▸ **TASK INSTRUCTIONS**
Read through the entries below and copy each line where "Issues" turns up.

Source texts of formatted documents
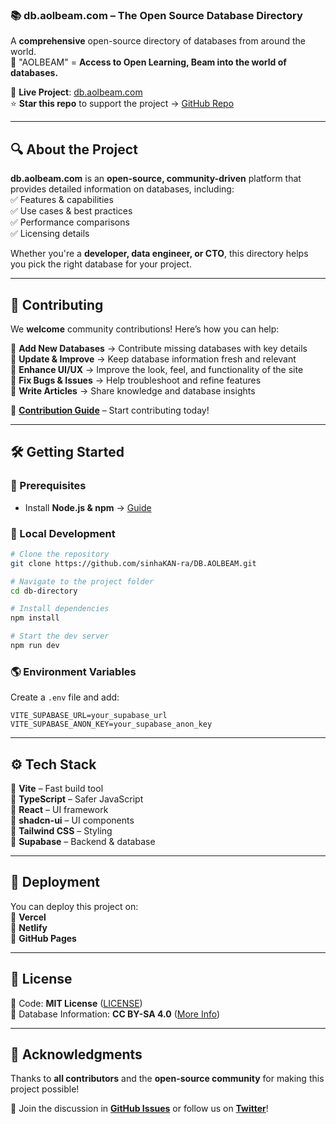### 📚 db.aolbeam.com – The Open Source Database Directory  

A **comprehensive** open-source directory of databases from around the world.  
🚀 "AOLBEAM" = **Access to Open Learning, Beam into the world of databases.**  

🔗 **Live Project**: [db.aolbeam.com](#)  
⭐ **Star this repo** to support the project → [GitHub Repo](#)  

---

## 🔍 About the Project  

**db.aolbeam.com** is an **open-source, community-driven** platform that provides detailed information on databases, including:  
✅ Features & capabilities  
✅ Use cases & best practices  
✅ Performance comparisons  
✅ Licensing details  

Whether you're a **developer, data engineer, or CTO**, this directory helps you pick the right database for your project.  

---

## 🤝 Contributing  

We **welcome** community contributions! Here’s how you can help:  

🔹 **Add New Databases** → Contribute missing databases with key details  
🔹 **Update & Improve** → Keep database information fresh and relevant  
🔹 **Enhance UI/UX** → Improve the look, feel, and functionality of the site  
🔹 **Fix Bugs & Issues** → Help troubleshoot and refine features  
🔹 **Write Articles** → Share knowledge and database insights  

🔗 **[Contribution Guide](CONTRIBUTING.md)** – Start contributing today!  

---

## 🛠 Getting Started  

### 📌 Prerequisites  
- Install **Node.js & npm** → [Guide](https://github.com/nvm-sh/nvm#installing-and-updating)  

### 🚀 Local Development  

```sh
# Clone the repository
git clone https://github.com/sinhaKAN-ra/DB.AOLBEAM.git

# Navigate to the project folder
cd db-directory

# Install dependencies
npm install

# Start the dev server
npm run dev
```

### 🌎 Environment Variables  
Create a `.env` file and add:  

```
VITE_SUPABASE_URL=your_supabase_url
VITE_SUPABASE_ANON_KEY=your_supabase_anon_key
```

---

## ⚙️ Tech Stack  

🔹 **Vite** – Fast build tool  
🔹 **TypeScript** – Safer JavaScript  
🔹 **React** – UI framework  
🔹 **shadcn-ui** – UI components  
🔹 **Tailwind CSS** – Styling  
🔹 **Supabase** – Backend & database  

---

## 🚀 Deployment  

You can deploy this project on:  
🔹 **Vercel**  
🔹 **Netlify**  
🔹 **GitHub Pages**  

---

## 📜 License  

🔹 Code: **MIT License** ([LICENSE](LICENSE))  
🔹 Database Information: **CC BY-SA 4.0** ([More Info](https://creativecommons.org/licenses/by-sa/4.0/))  

---

## 🙌 Acknowledgments  

Thanks to **all contributors** and the **open-source community** for making this project possible!  

💬 Join the discussion in **[GitHub Issues](#)** or follow us on **[Twitter](#)**!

▸ **WRITTEN REPLY**
🔹 **Fix Bugs & Issues** → Help troubleshoot and refine features  
💬 Join the discussion in **[GitHub Issues](#)** or follow us on **[Twitter](#)**!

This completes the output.